Même exercice pour le projet de budget de la Sécurité sociale. Il y a également là de quoi s’inquiéter, alors que les partis d’opposition vont sans doute se liguer pour augmenter les dépenses, afin de satisfaire leur électorat. Le déficit de la «Sécu», pilier de l’Etat providence à la française atteindra 23 milliards d’euros à la fin 2025, autre record.
Un chiffre largement dû au déficit de l’assurance maladie, chiffré à 16 milliards d’euros. Le déficit du système français de protection sociale a plus que doublé depuis 2023. L’objectif contenu dans le PLFSS est de 17,5 milliards d’euros, avec promesse de retour à l’équilibre en 2029. Mais qui peut y croire?
Hausse probable des impôts
Impossible, dès lors, de ne pas s’alarmer de la hausse probable des impôts. Quatre directions sont déjà données dans le projet de loi de finances. Côté recettes affirme celui-ci, l’effort en 2026 «reposera avant tout sur un effort supplémentaire des contribuables disposant des moyens les plus importants, à hauteur de 6,5 milliards d’euros».
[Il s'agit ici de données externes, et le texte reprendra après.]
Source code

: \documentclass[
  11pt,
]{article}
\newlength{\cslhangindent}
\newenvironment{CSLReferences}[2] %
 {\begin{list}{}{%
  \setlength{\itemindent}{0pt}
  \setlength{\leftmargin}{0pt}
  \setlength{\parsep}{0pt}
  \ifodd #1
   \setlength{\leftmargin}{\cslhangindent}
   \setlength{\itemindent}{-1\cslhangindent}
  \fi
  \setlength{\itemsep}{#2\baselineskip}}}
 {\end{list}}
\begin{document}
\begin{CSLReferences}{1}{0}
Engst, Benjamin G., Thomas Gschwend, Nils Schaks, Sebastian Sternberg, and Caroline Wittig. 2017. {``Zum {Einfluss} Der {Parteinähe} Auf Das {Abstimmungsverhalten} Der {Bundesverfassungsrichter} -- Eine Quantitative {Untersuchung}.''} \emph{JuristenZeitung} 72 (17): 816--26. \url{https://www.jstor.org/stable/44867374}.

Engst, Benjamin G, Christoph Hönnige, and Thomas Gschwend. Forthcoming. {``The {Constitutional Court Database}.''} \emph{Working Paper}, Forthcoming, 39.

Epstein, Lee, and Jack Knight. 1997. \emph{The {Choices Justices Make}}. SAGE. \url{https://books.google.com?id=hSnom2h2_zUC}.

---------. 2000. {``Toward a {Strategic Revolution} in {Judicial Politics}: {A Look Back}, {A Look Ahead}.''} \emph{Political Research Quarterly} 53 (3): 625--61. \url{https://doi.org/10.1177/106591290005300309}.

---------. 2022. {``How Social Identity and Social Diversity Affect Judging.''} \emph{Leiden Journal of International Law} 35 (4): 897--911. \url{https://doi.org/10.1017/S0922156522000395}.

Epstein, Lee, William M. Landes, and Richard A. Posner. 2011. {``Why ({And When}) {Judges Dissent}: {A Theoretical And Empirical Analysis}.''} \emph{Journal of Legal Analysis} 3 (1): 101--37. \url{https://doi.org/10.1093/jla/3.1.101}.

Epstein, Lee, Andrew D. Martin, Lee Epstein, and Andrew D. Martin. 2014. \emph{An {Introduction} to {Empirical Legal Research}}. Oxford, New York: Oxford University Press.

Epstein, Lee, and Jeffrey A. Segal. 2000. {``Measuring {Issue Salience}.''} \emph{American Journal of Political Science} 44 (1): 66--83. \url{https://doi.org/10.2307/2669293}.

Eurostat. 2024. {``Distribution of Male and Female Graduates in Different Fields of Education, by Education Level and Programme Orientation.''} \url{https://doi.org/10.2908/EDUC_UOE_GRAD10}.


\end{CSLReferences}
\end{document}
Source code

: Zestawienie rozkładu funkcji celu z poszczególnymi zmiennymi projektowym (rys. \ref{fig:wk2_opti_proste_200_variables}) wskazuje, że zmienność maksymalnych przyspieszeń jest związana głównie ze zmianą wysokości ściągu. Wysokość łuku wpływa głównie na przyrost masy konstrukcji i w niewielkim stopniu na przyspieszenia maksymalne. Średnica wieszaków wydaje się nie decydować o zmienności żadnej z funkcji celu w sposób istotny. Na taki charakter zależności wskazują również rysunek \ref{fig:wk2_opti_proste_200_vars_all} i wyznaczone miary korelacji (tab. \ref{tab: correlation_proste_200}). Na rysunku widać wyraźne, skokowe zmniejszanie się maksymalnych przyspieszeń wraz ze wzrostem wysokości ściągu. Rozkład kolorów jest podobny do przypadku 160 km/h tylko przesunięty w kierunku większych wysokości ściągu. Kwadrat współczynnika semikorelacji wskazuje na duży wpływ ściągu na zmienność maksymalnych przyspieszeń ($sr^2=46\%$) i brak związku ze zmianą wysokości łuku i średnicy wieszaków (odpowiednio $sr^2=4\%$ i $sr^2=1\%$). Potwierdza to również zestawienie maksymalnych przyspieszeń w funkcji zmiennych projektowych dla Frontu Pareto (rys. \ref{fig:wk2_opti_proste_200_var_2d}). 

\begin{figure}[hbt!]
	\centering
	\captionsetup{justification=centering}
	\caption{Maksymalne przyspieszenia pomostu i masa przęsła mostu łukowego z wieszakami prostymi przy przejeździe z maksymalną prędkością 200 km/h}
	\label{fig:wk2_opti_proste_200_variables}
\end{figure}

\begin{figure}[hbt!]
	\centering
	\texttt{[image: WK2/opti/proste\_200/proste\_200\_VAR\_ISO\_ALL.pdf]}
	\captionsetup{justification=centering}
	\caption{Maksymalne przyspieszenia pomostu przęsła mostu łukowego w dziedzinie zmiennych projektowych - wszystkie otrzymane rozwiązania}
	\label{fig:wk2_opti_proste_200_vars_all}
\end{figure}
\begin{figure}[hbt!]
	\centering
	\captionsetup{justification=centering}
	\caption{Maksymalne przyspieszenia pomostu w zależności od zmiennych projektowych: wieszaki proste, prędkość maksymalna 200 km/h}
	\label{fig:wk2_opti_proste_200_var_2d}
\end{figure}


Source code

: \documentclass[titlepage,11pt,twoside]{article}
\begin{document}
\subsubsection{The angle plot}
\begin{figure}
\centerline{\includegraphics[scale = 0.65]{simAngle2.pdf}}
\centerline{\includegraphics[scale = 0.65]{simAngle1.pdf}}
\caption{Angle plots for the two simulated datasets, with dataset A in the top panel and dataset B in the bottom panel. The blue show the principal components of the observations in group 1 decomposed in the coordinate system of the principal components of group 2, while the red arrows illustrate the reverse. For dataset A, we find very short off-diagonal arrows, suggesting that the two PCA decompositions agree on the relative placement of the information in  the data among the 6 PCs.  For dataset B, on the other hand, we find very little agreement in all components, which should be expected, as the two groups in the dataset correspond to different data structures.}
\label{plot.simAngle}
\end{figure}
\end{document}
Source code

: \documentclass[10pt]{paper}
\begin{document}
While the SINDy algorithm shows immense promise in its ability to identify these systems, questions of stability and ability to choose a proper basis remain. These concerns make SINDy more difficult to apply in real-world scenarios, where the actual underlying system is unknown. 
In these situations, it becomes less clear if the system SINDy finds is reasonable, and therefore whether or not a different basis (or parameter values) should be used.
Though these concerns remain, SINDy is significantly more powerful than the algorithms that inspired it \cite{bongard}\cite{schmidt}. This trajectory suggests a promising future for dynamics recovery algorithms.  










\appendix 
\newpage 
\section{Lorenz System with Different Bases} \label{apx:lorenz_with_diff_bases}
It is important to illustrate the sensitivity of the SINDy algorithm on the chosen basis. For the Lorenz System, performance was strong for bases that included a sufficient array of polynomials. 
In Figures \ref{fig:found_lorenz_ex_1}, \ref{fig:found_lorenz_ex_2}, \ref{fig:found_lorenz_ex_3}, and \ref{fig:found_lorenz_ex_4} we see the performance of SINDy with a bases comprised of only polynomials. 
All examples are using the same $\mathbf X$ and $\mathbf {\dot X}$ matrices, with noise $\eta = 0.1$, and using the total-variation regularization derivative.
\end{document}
Sont citées les pistes suivantes: une taxe sur le patrimoine financier (holdings), doublée d’une contribution minimale des foyers disposant des revenus les plus élevés; la surtaxe exceptionnelle sur les bénéfices des plus grandes entreprises, qui serait partiellement prolongée d’un an et la poursuite de la rationalisation des niches fiscales et sociales.
Côté salarial, les plus hauts revenus seront mis à contribution. Les exonérations de charges diverses en vigueur jusque-là seront supprimées pour les salaires supérieurs à trois SMIC (le salaire minimum mensuel d’un montant net de 1426 euros).
Le coût des retraites
La suspension de la réforme des retraites enfin: si elle intervient, son coût sera sans doute plus important que ce qui est annoncé. Selon le quotidien libéral L’Opinion, la facture sera mineure en 2026, estimée à 400 millions d’euros. Mais elle montera à 1,8 milliard d’euros en 2026, puis à trois milliards d’euros en 2027, année de la présidentielle, lorsque cette réforme sera débattue par les candidats.
Faites le compte: la concession faite par Emmanuel Macron et Sébastien Lecornu au PS (soutenu par une majorité de Français selon les sondages) coûtera près de 5 milliards d’euros.